[ 
https://issues.apache.org/jira/browse/ARROW-15971?page=com.atlassian.jira.plugin.system.issuetabpanels:all-tabpanel
 ]

Arrow User updated ARROW-15971:
-------------------------------
    Description: 
h2. Description

When using C++ (or Python) to construct a null or empty outer array of type 
`array_1: list<item: struct<array_sub_col: list<item: string>>>`, either:
 - `array_1:null` or
 - `array_1:[]`

an out of bounds exceptions (see stack trace below) follows when later 
retrieving the field reader for the inner list (`array_sub_col`) in Java.
h2. Reproduction

Java: 7.0.0
C++: 4.0.0
Python: 7.0.0

Creating a stream on C++ of type `array_1: list<item: struct<array_sub_col: 
list<item: string>>> ` with an empty (or null) outer list:
{code:c++}arrow::MemoryPool* pool = arrow::default_memory_pool();
arrow::Result<std::shared_ptr<arrow::io::BufferOutputStream>> stream_buffer =
    arrow::io::BufferOutputStream::Create(1, pool);

std::vector<std::shared_ptr<arrow::Field>> 
inner_list_field\{std::make_shared<arrow::Field>("array_sub_col",arrow::list(arrow::utf8()))};

// Datatype for the builder: list<struct<list<string>>>
std::shared_ptr<DataType> data_type = list(struct_(inner_list_field));

std::unique_ptr<arrow::ArrayBuilder> builder;
arrow::MakeBuilder(pool, data_type, &builder);
auto* list_builder = dynamic_cast<arrow::ListBuilder*>(builder.get());

// Append a null or an empty list to the outer list
list_builder->AppendNull(); // or list_builder->AppendEmptyValue()

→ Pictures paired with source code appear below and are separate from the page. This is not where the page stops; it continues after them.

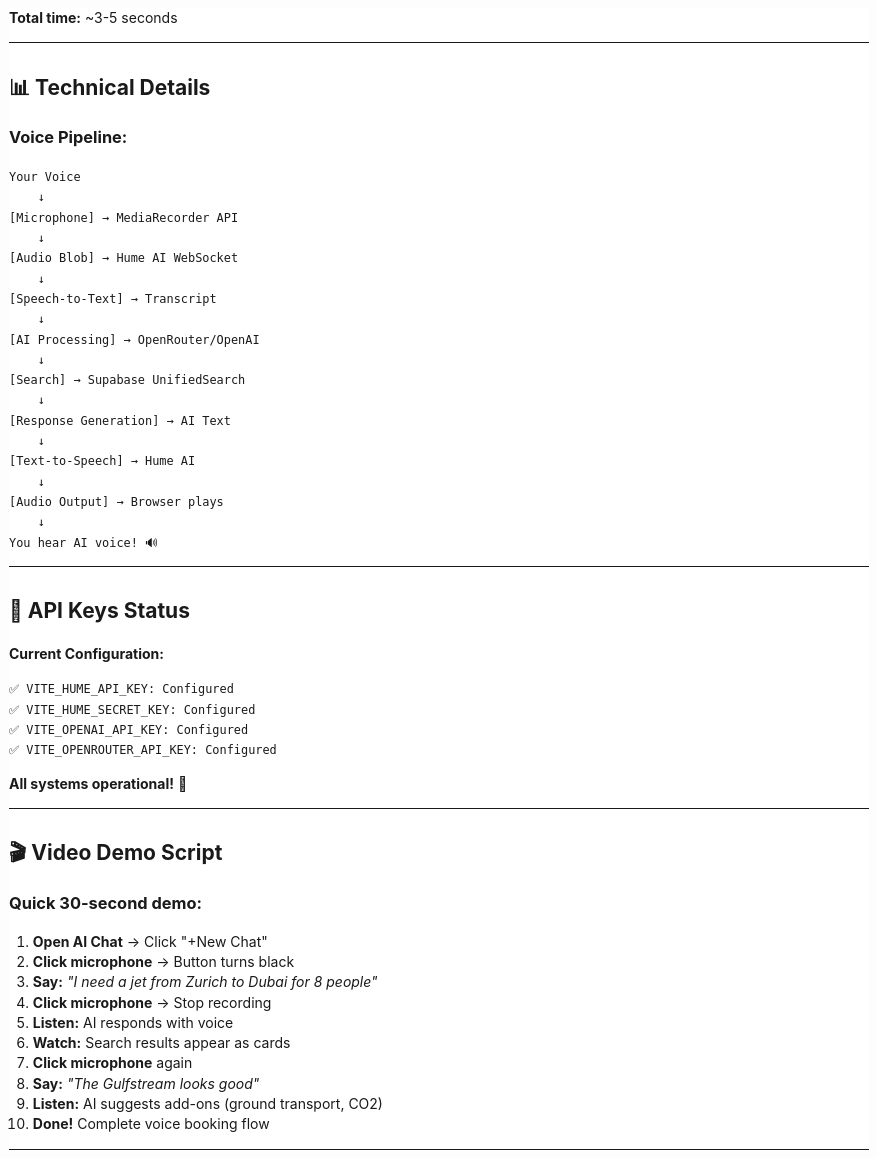 **Total time:** ~3-5 seconds

---

## 📊 Technical Details

### **Voice Pipeline:**

```
Your Voice
    ↓
[Microphone] → MediaRecorder API
    ↓
[Audio Blob] → Hume AI WebSocket
    ↓
[Speech-to-Text] → Transcript
    ↓
[AI Processing] → OpenRouter/OpenAI
    ↓
[Search] → Supabase UnifiedSearch
    ↓
[Response Generation] → AI Text
    ↓
[Text-to-Speech] → Hume AI
    ↓
[Audio Output] → Browser plays
    ↓
You hear AI voice! 🔊
```

---

## 🔑 API Keys Status

**Current Configuration:**

```bash
✅ VITE_HUME_API_KEY: Configured
✅ VITE_HUME_SECRET_KEY: Configured
✅ VITE_OPENAI_API_KEY: Configured
✅ VITE_OPENROUTER_API_KEY: Configured
```

**All systems operational!** 🎉

---

## 🎬 Video Demo Script

### **Quick 30-second demo:**

1. **Open AI Chat** → Click "+New Chat"
2. **Click microphone** → Button turns black
3. **Say:** *"I need a jet from Zurich to Dubai for 8 people"*
4. **Click microphone** → Stop recording
5. **Listen:** AI responds with voice
6. **Watch:** Search results appear as cards
7. **Click microphone** again
8. **Say:** *"The Gulfstream looks good"*
9. **Listen:** AI suggests add-ons (ground transport, CO2)
10. **Done!** Complete voice booking flow

---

std::vector<std::shared_ptr<arrow::Array>> value_batch;
value_batch.resize(1);
list_builder->Finish(&value_batch[0]);

std::vector<std::shared_ptr<arrow::Field>> 
outer_list_field\{std::make_shared<arrow::Field>("array_1",data_type)};
auto schema = std::make_shared<arrow::Schema>(outer_list_field);

// Build a single row record batch
std::shared_ptr<arrow::RecordBatch> batch = RecordBatch::Make(schema, 1, 
value_batch);
ASSERT_OK(batch->Validate());

// Stream the batch to a file
arrow::Result<std::shared_ptr<ipc::RecordBatchWriter>> stream_writer = 
    arrow::ipc::MakeStreamWriter(stream_buffer.ValueOrDie().get(), schema, 
arrow::ipc::IpcWriteOptions::Defaults());
stream_writer.ValueOrDie()->WriteRecordBatch(*batch);

arrow::Result<std::shared_ptr<arrow::Buffer>> buffer_result = 
stream_buffer.ValueOrDie()->Finish();
std::shared_ptr<arrow::Buffer> buffer = buffer_result.ValueOrDie();
auto file_output = 
arrow::io::FileOutputStream::Open("/tmp/batch_stream.out").ValueOrDie();
file_output->Write(buffer->data(), buffer->size());
file_output->Close();
{code}
As expected, Python holds the same memory layout for the field vectors as the 
code above:
{code:python}array = pa.array([None], 
type=pa.list_(pa.struct([pa.field("array_sub_col", pa.list_(pa.utf8()))])))
batch = pa.record_batch([struct_array], names=["array_1"])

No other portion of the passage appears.